16.03.2000
Second instalment
Andrew Cutting gives his views on Republican Communist No2 (spring 2000)
Republican Communist is the journal of the Republican Communist Network. As the RCN is an alliance of quite different groups and individuals, it is something of a triumph that they have managed to produce a journal which expresses united and coherent revolutionary politics.
So what exactly is this exciting new development? I would describe it as the growing together, or rapprochement, of communist tendencies that are united by radical, anti-establishment, revolutionary democratic working class politics. Set up initially here in Scotland in order to group together the left within the Scottish Socialist Party, it can perhaps be primarily defined negatively: as an alternative to the more economistic trends of the Socialist Workers Party and the Committee for a Workers International. The RCN comrades are by no means agreed on all questions - most particularly they are divided on whether the break-up of the UK is progressive; however, it is remarkable how similar the thinking is even when there is disagreement.
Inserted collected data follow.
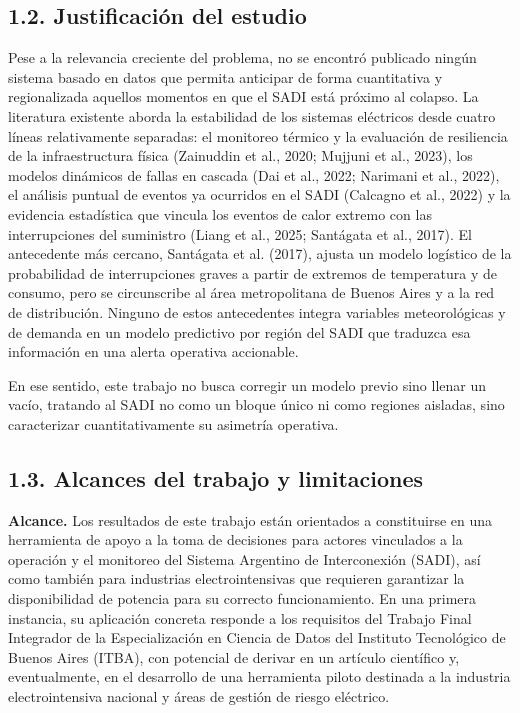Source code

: \hypertarget{justificaciuxf3n-del-estudio}{%
\subsection{1.2. Justificación del estudio}\label{justificaciuxf3n-del-estudio}}

Pese a la relevancia creciente del problema, no se encontró publicado ningún sistema basado en datos que permita anticipar de forma cuantitativa y regionalizada aquellos momentos en que el SADI está próximo al colapso. La literatura existente aborda la estabilidad de los sistemas eléctricos desde cuatro líneas relativamente separadas: el monitoreo térmico y la evaluación de resiliencia de la infraestructura física (Zainuddin et al., 2020; Mujjuni et al., 2023), los modelos dinámicos de fallas en cascada (Dai et al., 2022; Narimani et al., 2022), el análisis puntual de eventos ya ocurridos en el SADI (Calcagno et al., 2022) y la evidencia estadística que vincula los eventos de calor extremo con las interrupciones del suministro (Liang et al., 2025; Santágata et al., 2017). El antecedente más cercano, Santágata et al. (2017), ajusta un modelo logístico de la probabilidad de interrupciones graves a partir de extremos de temperatura y de consumo, pero se circunscribe al área metropolitana de Buenos Aires y a la red de distribución. Ninguno de estos antecedentes integra variables meteorológicas y de demanda en un modelo predictivo por región del SADI que traduzca esa información en una alerta operativa accionable.

En ese sentido, este trabajo no busca corregir un modelo previo sino llenar un vacío, tratando al SADI no como un bloque único ni como regiones aisladas, sino caracterizar cuantitativamente su asimetría operativa.

\hypertarget{alcances-del-trabajo-y-limitaciones}{%
\subsection{1.3. Alcances del trabajo y limitaciones}\label{alcances-del-trabajo-y-limitaciones}}

\textbf{Alcance.} Los resultados de este trabajo están orientados a constituirse en una herramienta de apoyo a la toma de decisiones para actores vinculados a la operación y el monitoreo del Sistema Argentino de Interconexión (SADI), así como también para industrias electrointensivas que requieren garantizar la disponibilidad de potencia para su correcto funcionamiento. En una primera instancia, su aplicación concreta responde a los requisitos del Trabajo Final Integrador de la Especialización en Ciencia de Datos del Instituto Tecnológico de Buenos Aires (ITBA), con potencial de derivar en un artículo científico y, eventualmente, en el desarrollo de una herramienta piloto destinada a la industria electrointensiva nacional y áreas de gestión de riesgo eléctrico.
Issue two kicks off with a splendid article by comrade Mary Ward critiquing the politics of the SSP leadership. For anybody seriously interested in following events in the SSP the journal is worth the money for this article alone.
Next we have a couple of articles on Northern Ireland by comrades D McC Furlong and Allan Armstrong, the former exposing the Patten report and the latter attacking New Labour's constitutional reforms. Both articles are interesting and correctly side with the oppressed against the oppressors. Importantly Allan links constitutional questions to economic questions and talks about how the peace process is used to divide the working class in the interests of big business. But in my opinion his solution is dubious, offering a nationalistic republicanism as a "new internationalism from below".
Also dubious is comrade Nick Clarke's article on the communist attitude to war. He makes the important distinction between reactionary and revolutionary wars. Nick characterises the former as wars for robbery and conquest, giving the examples of those conducted by the Roman empire, feudal monarchs and capitalist colonisation. Examples of the latter are wars "fought from below" - the slave revolt against the Roman empire, the uprising against slavery in Haiti and the Vietnamese struggle for national liberation. This puts war on a class-struggle basis, but neglects any progressive content of the ruling classes, resulting in a confused position on the contemporary wars in the Balkans and against Iraq.
Crucially Iraq is considered proto-imperialist, which Nick uses to justify a mutually defeatist position. I would argue that this attacks the progressive side of Iraqi capitalism, which is trying to develop into its highest stage and thus sharpening the class struggle. Communists should be able to support neo-colonial states in so far as they fight imperialism. Likewise our task is to unite - not divide - the people of the Balkans against Nato using consistent democracy and the right of nations to self-determination. Nick's position on ancient Rome seems to champion the collapse of the empire and the barbarism of the dark ages. Likewise in modern times we cannot make things better by making them worse.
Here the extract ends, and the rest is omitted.